-- DATA TO PROCESS --

..............................

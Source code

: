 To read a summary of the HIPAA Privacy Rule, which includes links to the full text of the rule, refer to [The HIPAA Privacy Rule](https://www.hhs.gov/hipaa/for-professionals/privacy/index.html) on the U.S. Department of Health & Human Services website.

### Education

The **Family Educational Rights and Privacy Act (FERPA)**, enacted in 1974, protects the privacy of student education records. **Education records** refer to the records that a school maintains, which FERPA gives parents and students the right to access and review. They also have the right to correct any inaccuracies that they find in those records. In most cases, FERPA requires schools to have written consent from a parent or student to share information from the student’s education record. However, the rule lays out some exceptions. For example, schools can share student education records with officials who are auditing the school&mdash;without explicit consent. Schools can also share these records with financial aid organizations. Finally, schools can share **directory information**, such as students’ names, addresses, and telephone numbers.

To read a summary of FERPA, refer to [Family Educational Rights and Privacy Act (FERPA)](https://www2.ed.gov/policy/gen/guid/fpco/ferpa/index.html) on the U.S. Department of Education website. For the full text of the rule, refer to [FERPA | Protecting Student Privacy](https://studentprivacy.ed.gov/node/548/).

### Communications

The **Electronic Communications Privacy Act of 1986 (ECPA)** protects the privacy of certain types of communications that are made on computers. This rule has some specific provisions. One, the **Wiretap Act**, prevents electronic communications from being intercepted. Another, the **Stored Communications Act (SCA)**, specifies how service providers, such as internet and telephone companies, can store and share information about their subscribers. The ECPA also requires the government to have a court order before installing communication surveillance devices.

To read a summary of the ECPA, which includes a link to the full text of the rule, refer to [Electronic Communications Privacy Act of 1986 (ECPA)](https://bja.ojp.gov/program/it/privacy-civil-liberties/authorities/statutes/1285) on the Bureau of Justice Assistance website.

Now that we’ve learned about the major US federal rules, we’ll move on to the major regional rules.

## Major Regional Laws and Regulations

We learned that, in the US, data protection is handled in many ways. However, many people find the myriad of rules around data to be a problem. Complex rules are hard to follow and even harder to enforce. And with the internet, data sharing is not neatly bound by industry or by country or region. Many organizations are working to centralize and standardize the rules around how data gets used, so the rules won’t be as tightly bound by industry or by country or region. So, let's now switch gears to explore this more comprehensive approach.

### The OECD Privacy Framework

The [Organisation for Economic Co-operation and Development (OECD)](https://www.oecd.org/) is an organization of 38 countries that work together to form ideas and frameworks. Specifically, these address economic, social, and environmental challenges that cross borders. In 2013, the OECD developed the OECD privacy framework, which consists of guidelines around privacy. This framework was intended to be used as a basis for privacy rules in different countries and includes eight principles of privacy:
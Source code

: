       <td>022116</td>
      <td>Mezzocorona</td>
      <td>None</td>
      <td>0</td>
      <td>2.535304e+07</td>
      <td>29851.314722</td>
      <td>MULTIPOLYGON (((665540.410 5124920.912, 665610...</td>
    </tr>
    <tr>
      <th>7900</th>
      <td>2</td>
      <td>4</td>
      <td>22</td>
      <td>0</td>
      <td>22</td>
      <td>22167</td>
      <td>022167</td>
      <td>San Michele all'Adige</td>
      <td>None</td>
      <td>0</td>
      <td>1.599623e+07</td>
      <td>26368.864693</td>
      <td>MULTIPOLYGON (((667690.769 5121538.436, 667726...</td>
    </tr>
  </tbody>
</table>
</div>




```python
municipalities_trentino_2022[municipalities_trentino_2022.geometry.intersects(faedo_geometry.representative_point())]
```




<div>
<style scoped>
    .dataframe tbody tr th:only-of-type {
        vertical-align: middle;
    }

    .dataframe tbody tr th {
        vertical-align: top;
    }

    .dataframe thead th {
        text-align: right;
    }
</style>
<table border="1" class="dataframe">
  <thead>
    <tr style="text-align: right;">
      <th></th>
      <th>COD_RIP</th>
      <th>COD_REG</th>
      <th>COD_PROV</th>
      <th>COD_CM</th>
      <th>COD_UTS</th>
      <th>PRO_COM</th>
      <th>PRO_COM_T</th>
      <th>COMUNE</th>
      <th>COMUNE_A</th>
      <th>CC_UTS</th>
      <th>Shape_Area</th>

..............................

-- HOW TO COMPLETE THIS TASK --
Please state only the number of lines above that hold the string "align".

-- SOLUTION --
4